What the task asks –
Your answer should hold every line of the records below that contains the string "smaller".

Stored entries
******

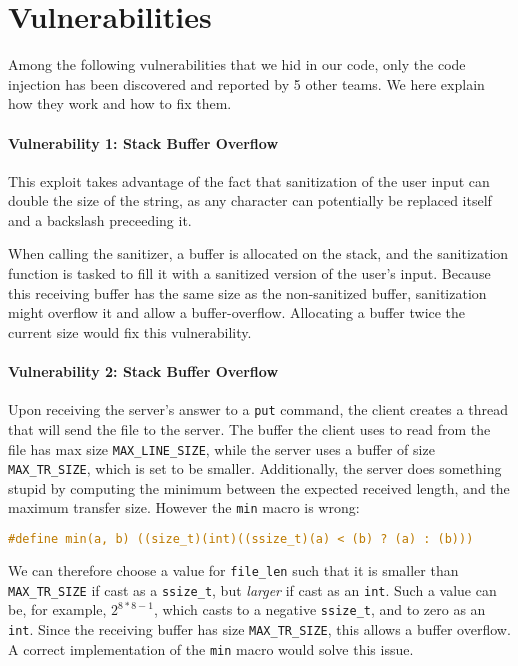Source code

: \documentclass[8pt, oneside, letterpaper]{book}
\renewcommand*{\[}{[\![}
\renewcommand*{\]}{]\!]}
\begin{document}
\section* {Vulnerabilities}
Among the following vulnerabilities that we hid in our code, only the code
injection has been discovered and reported by 5 other teams. We here explain how
they work and how to fix them.

\paragraph {Vulnerability 1: Stack Buffer Overflow}

This exploit takes advantage of the fact that sanitization of the user input can
double the size of the string, as any character can potentially be replaced
itself and a backslash preceeding it.

When calling the sanitizer, a buffer is allocated on the stack, and the
sanitization function is tasked to fill it with a sanitized version of the
user's input. Because this receiving buffer has the same size as the
non-sanitized buffer, sanitization might overflow it and allow a
buffer-overflow. Allocating a buffer twice the current size would fix this
vulnerability.

\paragraph {Vulnerability 2: Stack Buffer Overflow}
Upon receiving the server's answer to a \texttt{put} command, the client creates
a thread that will send the file to the server. The buffer the client uses to
read from the file has max size \texttt{MAX\_LINE\_SIZE}, while the server uses
a buffer of size \texttt{MAX\_TR\_SIZE}, which is set to be smaller.
Additionally, the server does something stupid by computing the minimum between
the expected received length, and the maximum transfer size. However the
\texttt{min} macro is wrong:
\begin{lstlisting}[language=C]
  #define min(a, b) ((size_t)(int)((ssize_t)(a) < (b) ? (a) : (b)))
\end{lstlisting}
We can therefore choose a value for \texttt{file\_len} such that it is smaller
than \texttt{MAX\_TR\_SIZE} if cast as a \texttt{ssize\_t}, but \emph{larger} if
cast as an \texttt{int}. Such a value can be, for example, $2^{8 * 8 - 1}$,
which casts to a negative \texttt{ssize\_t}, and to zero as an \texttt{int}.
Since the receiving buffer has size \texttt{MAX\_TR\_SIZE}, this allows a buffer
overflow. A correct implementation of the \texttt{min} macro would solve this
issue.
\end{document}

******

Finished task –
a buffer of size \texttt{MAX\_TR\_SIZE}, which is set to be smaller.
We can therefore choose a value for \texttt{file\_len} such that it is smaller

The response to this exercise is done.